◆ **YOUR GOAL**
Where a line of the records holds the string "theta", copy that line.

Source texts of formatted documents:
----
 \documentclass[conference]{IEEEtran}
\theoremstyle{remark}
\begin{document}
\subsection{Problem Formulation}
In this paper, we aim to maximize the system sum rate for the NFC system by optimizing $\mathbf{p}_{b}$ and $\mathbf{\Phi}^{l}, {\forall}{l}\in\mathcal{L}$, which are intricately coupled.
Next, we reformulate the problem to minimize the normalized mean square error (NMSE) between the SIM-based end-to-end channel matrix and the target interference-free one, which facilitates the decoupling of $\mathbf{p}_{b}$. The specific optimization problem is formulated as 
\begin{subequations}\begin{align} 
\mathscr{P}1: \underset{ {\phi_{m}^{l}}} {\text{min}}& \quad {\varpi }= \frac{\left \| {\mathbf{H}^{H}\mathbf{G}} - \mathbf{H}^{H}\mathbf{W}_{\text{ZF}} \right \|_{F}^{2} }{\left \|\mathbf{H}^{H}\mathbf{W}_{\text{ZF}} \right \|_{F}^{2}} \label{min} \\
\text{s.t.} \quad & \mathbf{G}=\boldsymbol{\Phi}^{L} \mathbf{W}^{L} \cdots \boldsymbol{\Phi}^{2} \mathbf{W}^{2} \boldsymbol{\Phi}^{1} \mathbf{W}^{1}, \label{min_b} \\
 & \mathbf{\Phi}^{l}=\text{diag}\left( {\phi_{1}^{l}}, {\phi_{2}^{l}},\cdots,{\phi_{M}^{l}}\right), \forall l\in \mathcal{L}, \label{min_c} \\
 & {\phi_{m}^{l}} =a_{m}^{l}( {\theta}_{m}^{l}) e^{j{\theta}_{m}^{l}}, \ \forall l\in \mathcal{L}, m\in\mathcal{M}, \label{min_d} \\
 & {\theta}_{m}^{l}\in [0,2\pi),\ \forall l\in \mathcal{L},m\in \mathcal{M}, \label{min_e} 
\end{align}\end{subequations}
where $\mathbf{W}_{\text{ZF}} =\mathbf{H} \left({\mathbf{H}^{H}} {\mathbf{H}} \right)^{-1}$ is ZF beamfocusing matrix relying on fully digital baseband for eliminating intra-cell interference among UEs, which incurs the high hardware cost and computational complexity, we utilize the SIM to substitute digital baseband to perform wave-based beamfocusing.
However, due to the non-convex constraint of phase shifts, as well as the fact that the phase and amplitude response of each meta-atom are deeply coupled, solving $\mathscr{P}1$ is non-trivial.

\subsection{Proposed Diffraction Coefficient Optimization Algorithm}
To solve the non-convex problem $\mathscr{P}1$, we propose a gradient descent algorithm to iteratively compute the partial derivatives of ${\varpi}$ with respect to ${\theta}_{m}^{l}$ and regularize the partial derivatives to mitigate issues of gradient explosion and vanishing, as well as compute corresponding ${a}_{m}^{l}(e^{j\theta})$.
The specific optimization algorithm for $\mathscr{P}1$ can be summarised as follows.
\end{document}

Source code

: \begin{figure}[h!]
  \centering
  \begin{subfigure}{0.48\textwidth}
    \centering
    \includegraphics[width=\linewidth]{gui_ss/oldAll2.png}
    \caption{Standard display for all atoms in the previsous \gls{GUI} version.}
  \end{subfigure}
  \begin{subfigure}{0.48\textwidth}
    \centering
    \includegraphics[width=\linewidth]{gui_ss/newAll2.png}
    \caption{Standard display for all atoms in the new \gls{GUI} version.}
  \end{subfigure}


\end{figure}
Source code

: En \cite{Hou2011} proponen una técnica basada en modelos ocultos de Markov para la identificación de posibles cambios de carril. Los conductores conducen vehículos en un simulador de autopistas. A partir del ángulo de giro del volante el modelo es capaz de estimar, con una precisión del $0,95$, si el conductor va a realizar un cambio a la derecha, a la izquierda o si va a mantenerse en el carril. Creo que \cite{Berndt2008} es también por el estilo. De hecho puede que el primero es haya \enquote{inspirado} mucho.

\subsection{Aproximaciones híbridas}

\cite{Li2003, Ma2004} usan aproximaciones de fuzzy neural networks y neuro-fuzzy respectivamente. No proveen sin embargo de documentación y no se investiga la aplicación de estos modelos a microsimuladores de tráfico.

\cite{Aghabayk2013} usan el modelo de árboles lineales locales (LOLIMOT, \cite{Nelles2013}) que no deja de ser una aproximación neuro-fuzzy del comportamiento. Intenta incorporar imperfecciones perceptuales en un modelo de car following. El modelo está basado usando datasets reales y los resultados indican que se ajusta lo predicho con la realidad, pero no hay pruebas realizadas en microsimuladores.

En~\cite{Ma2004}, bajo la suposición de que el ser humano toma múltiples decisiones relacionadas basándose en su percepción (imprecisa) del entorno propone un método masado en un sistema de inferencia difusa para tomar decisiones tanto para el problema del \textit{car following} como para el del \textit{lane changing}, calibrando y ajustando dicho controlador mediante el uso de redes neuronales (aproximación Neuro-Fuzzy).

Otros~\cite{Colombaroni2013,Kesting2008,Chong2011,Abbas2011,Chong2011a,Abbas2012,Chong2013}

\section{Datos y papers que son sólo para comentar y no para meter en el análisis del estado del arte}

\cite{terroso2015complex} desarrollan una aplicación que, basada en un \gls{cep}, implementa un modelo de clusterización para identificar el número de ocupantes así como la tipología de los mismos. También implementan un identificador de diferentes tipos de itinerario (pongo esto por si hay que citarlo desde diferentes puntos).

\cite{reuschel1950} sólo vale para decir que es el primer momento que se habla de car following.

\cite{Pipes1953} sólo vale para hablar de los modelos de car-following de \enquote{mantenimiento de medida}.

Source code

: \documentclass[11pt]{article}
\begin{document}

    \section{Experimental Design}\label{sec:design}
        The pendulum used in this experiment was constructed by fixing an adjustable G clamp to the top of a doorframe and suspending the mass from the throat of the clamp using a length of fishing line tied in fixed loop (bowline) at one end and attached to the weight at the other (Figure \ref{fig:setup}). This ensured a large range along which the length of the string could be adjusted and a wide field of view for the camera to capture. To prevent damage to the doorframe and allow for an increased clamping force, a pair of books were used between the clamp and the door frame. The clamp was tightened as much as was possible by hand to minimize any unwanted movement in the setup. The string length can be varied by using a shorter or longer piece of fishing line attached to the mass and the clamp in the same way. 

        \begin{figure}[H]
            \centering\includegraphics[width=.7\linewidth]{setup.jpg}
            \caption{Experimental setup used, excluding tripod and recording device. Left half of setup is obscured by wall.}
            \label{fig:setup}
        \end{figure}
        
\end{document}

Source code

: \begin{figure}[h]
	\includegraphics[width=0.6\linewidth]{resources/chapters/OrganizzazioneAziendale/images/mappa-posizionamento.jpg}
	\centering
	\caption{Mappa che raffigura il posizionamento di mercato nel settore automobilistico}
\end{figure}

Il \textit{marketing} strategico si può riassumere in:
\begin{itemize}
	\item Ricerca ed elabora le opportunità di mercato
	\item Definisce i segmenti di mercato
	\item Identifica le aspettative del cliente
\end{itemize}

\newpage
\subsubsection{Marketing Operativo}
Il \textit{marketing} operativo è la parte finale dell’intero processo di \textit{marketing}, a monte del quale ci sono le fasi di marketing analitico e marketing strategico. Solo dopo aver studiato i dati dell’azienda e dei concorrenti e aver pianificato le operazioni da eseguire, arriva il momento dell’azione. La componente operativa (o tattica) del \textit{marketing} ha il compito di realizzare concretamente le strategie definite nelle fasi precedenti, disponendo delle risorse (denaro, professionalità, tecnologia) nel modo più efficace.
----
◆ **RESPONSE TO THE EXERCISE**
 & {\phi_{m}^{l}} =a_{m}^{l}( {\theta}_{m}^{l}) e^{j{\theta}_{m}^{l}}, \ \forall l\in \mathcal{L}, m\in\mathcal{M}, \label{min_d} \\
 & {\theta}_{m}^{l}\in [0,2\pi),\ \forall l\in \mathcal{L},m\in \mathcal{M}, \label{min_e} 
To solve the non-convex problem $\mathscr{P}1$, we propose a gradient descent algorithm to iteratively compute the partial derivatives of ${\varpi}$ with respect to ${\theta}_{m}^{l}$ and regularize the partial derivatives to mitigate issues of gradient explosion and vanishing, as well as compute corresponding ${a}_{m}^{l}(e^{j\theta})$.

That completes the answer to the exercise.